A lot of students ask what good it is to study a "dead language" like Latin. To answer that, read "Why Study Latin?". Alternately, think of your own reasons, or tell if you think the reasons give in the article are true or not.
Here's an article called The Language That Rose from the Dead. You don't have to read the whole article, but do read the excerpted beginning and conclusion (below)
When it comes to expressing the eternal and immutable truths of the Christian faith, the only good language is a dead language.
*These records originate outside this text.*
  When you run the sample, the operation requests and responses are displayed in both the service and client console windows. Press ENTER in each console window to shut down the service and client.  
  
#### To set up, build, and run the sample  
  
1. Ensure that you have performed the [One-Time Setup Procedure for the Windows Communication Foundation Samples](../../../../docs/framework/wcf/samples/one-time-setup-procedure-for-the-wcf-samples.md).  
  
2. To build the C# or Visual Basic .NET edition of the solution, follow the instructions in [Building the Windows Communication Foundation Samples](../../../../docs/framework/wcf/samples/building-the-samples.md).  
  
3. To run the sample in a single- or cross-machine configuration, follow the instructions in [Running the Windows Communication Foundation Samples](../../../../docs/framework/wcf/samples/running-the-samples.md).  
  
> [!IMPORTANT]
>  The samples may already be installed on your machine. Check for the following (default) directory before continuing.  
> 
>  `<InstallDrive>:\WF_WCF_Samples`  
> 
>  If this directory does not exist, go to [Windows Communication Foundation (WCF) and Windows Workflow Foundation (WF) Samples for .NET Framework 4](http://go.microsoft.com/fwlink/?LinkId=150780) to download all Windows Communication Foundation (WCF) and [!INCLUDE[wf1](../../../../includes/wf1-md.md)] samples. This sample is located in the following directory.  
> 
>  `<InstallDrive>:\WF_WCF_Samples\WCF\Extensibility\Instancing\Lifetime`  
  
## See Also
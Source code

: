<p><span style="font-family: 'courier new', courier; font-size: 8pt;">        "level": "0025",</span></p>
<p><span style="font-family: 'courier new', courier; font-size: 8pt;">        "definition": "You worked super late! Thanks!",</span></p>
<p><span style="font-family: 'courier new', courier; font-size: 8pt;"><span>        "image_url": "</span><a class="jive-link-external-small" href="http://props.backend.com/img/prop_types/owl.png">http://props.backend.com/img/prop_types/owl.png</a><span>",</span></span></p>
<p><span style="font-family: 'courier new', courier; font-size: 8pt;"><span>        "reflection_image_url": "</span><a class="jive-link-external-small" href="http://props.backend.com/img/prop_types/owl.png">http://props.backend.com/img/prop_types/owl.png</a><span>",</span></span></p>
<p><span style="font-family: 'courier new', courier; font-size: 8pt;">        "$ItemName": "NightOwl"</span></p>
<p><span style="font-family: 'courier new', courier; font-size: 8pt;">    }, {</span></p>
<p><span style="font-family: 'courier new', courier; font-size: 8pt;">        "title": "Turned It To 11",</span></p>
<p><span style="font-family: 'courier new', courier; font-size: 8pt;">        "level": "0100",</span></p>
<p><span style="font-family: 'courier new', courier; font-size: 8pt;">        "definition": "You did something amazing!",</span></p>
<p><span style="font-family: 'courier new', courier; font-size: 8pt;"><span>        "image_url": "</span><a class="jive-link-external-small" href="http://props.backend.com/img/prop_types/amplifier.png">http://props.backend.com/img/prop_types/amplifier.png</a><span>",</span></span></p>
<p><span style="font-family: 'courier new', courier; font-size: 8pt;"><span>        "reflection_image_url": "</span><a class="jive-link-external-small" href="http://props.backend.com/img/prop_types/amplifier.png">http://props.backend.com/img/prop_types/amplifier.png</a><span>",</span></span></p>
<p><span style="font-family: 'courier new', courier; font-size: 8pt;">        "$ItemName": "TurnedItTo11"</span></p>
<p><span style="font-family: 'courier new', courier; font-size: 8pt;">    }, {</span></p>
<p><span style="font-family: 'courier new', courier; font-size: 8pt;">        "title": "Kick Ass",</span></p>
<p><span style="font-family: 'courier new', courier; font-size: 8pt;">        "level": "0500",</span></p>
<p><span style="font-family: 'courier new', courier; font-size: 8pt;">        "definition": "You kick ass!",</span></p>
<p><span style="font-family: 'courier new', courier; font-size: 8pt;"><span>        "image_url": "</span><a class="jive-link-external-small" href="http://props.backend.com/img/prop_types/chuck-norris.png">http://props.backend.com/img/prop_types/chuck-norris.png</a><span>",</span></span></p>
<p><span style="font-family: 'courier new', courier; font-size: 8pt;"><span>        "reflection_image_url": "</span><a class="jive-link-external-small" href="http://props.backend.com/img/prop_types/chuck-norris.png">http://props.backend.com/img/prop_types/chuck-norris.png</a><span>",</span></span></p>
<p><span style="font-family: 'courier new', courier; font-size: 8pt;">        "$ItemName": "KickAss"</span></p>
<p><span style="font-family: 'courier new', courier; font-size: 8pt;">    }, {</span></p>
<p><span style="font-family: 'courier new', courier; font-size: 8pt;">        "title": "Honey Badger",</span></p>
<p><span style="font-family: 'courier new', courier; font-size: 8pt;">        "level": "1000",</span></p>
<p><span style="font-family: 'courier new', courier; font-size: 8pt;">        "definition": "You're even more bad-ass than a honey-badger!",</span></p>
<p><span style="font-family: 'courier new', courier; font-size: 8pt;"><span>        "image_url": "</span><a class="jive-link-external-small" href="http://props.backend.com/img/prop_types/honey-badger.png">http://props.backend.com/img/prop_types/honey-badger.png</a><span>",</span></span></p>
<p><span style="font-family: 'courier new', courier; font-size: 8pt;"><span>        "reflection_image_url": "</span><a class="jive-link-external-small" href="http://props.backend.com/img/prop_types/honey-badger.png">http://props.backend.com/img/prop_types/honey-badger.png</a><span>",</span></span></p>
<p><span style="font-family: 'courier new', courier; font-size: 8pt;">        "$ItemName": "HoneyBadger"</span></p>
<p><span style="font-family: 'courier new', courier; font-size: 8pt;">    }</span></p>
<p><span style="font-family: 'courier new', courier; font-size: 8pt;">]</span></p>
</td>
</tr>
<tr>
Chesterton once made a disarming retort to the customary detraction of Latin as a "dead" language. He simply remarked that to say this is not a detraction at all, for quite in contrast to the detractor's intentions, it throws into profile the clear ascendancy of Latin over all the "living" languages of today. "It is the question of a dead language and a dying language. Every living language is a dying language, even if it does not die. Parts of it are perpetually perishing or changing their sense; there is only one escape from that flux; and a language must die to be immortal."...
.....The whole glory of Christian Latin is that it abides in the greatest present tense of all: the "now" of eternity. Never needing to be up-to-date, it stands free of the danger of ever getting out-of-date. And we who spend our hours speaking interminably about the things that pass, must be able to turn in theological reflection on God's unchanging mysteries, still inspired by a Breath from the land of the living.